Recorded information
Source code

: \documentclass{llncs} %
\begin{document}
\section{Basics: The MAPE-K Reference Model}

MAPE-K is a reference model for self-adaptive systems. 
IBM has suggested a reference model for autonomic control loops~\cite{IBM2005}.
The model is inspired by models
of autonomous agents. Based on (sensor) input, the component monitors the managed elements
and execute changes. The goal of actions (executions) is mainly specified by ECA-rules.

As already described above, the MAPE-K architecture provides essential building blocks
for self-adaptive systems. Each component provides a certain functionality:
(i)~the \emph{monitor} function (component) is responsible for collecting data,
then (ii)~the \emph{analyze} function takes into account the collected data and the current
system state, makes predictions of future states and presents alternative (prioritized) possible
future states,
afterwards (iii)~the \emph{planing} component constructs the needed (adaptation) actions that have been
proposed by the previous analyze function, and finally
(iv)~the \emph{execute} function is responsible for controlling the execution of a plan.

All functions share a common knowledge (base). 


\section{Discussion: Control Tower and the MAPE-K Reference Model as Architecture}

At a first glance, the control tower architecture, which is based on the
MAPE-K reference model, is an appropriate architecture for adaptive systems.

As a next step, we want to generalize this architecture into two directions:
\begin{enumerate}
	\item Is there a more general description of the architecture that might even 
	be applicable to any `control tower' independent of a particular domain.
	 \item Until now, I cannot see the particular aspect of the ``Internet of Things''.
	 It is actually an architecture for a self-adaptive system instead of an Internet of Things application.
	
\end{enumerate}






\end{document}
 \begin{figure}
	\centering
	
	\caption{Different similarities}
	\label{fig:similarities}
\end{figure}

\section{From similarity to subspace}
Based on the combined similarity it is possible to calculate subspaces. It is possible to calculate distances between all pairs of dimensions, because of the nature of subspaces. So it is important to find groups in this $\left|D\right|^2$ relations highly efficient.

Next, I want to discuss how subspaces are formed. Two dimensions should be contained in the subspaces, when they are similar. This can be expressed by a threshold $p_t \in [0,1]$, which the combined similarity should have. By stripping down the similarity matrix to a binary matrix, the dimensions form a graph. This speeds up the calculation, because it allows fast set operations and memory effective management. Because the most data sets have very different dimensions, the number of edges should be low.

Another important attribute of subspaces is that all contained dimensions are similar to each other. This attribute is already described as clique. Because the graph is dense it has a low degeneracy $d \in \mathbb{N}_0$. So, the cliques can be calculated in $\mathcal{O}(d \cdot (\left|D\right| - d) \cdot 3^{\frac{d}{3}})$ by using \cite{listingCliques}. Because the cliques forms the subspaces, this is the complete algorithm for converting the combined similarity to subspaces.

What you need to do
The expected result is every line from the material above that includes "systems".

Solved exercise
MAPE-K is a reference model for self-adaptive systems. 
for self-adaptive systems. Each component provides a certain functionality:
MAPE-K reference model, is an appropriate architecture for adaptive systems.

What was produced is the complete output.